About this task :: Could you set down exactly the lines of the data below, starting at the one that holds "Once the intended" and ending at the one that holds "these benefits to", both included, and only those?

Dataset content Block Start

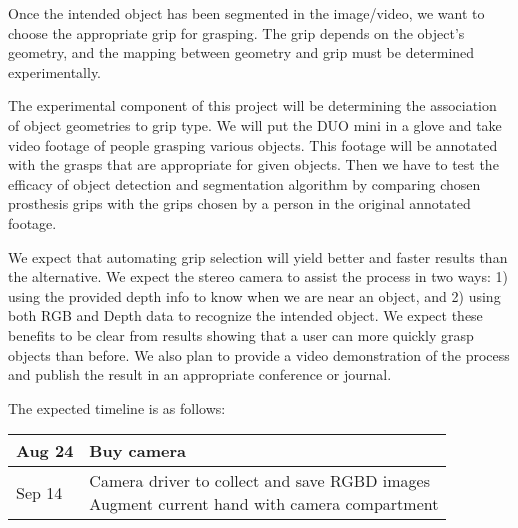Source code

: \documentclass[12pt]{article}
\begin{document}
Once the intended object has been segmented in the image/video, we want to
choose the appropriate grip for grasping. The grip depends on the object’s
geometry, and the mapping between geometry and grip must be determined
experimentally. \newline

The experimental component of this project will be determining the association
of object geometries to grip type. We will put the DUO mini in a glove and take
video footage of people grasping various objects. This footage will be annotated
with the grasps that are appropriate for given objects. Then we have to test the
efficacy of object detection and segmentation algorithm by comparing chosen
prosthesis grips with the grips chosen by a person in the original annotated
footage. \newline

We expect that automating grip selection will yield better and faster results
than the alternative. We expect the stereo camera to assist the process in two
ways: 1) using the provided depth info to know when we are near an object, and
2) using both RGB and Depth data to recognize the intended object. We expect
these benefits to be clear from results showing that a user can more quickly
grasp objects than before. We also plan to provide a video demonstration of the
process and publish the result in an appropriate conference or journal. \newline

The expected timeline is as follows: \newline
\begin{tabular}{| l | l |}
\hline
Aug 24 & Buy camera \\ \hline
Sep 14 & \pbox{20cm}{Camera driver to collect and save RGBD images \\
                      Augment current hand with camera compartment  } \\ \hline

\hline
\end{tabular}
\end{document}

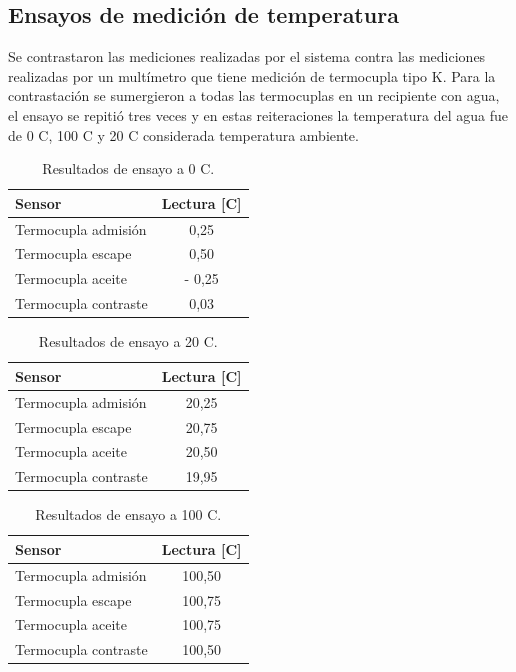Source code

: \subsection{Ensayos de medición de temperatura}

Se contrastaron las mediciones realizadas por el sistema contra las mediciones realizadas por un multímetro que tiene medición de termocupla tipo K. Para la contrastación se sumergieron a todas las termocuplas en un recipiente con agua, el ensayo se repitió tres veces y en estas reiteraciones la temperatura del agua fue de 0 \degree C, 100 \degree C y 20 \degree C considerada temperatura ambiente.

\begin{table}[htpb]
	\centering
	\caption{Resultados de ensayo a 0 \degree C.}
	\centering
	\begin{tabular}{l c}    
		\toprule
		\textbf{Sensor }     & \textbf{Lectura [\degree C]} \\
		\midrule
		Termocupla admisión		&   0,25 \\
		Termocupla escape		&   0,50 \\
		Termocupla aceite		& - 0,25 \\
		Termocupla contraste	&   0,03 \\
		\bottomrule
	\end{tabular}
	\label{tab:ensayo-0-degree}
\end{table}

\begin{table}[htpb]
	\centering
	\caption{Resultados de ensayo a 20 \degree C.}
	\centering
	\begin{tabular}{l c}    
		\toprule
		\textbf{Sensor }     & \textbf{Lectura [\degree C]} \\
		\midrule
		Termocupla admisión		&   20,25 \\
		Termocupla escape		&   20,75 \\
		Termocupla aceite		&   20,50 \\
		Termocupla contraste	&   19,95 \\
		\bottomrule
	\end{tabular}
	\label{tab:ensayo-20-degree}
\end{table}

\begin{table}[htpb]
	\centering
	\caption{Resultados de ensayo a 100 \degree C.}
	\centering
	\begin{tabular}{l c}    
		\toprule
		\textbf{Sensor }     & \textbf{Lectura [\degree C]} \\
		\midrule
		Termocupla admisión		&   100,50 \\
		Termocupla escape		&   100,75 \\
		Termocupla aceite		&   100,75 \\
		Termocupla contraste	&   100,50 \\
		\bottomrule
	\end{tabular}
	\label{tab:ensayo-100-degree}
\end{table}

Dataset content Block End

Solution below ::
Once the intended object has been segmented in the image/video, we want to
choose the appropriate grip for grasping. The grip depends on the object’s
geometry, and the mapping between geometry and grip must be determined
experimentally. \newline

The experimental component of this project will be determining the association
of object geometries to grip type. We will put the DUO mini in a glove and take
video footage of people grasping various objects. This footage will be annotated
with the grasps that are appropriate for given objects. Then we have to test the
efficacy of object detection and segmentation algorithm by comparing chosen
prosthesis grips with the grips chosen by a person in the original annotated
footage. \newline

We expect that automating grip selection will yield better and faster results
than the alternative. We expect the stereo camera to assist the process in two
ways: 1) using the provided depth info to know when we are near an object, and
2) using both RGB and Depth data to recognize the intended object. We expect
these benefits to be clear from results showing that a user can more quickly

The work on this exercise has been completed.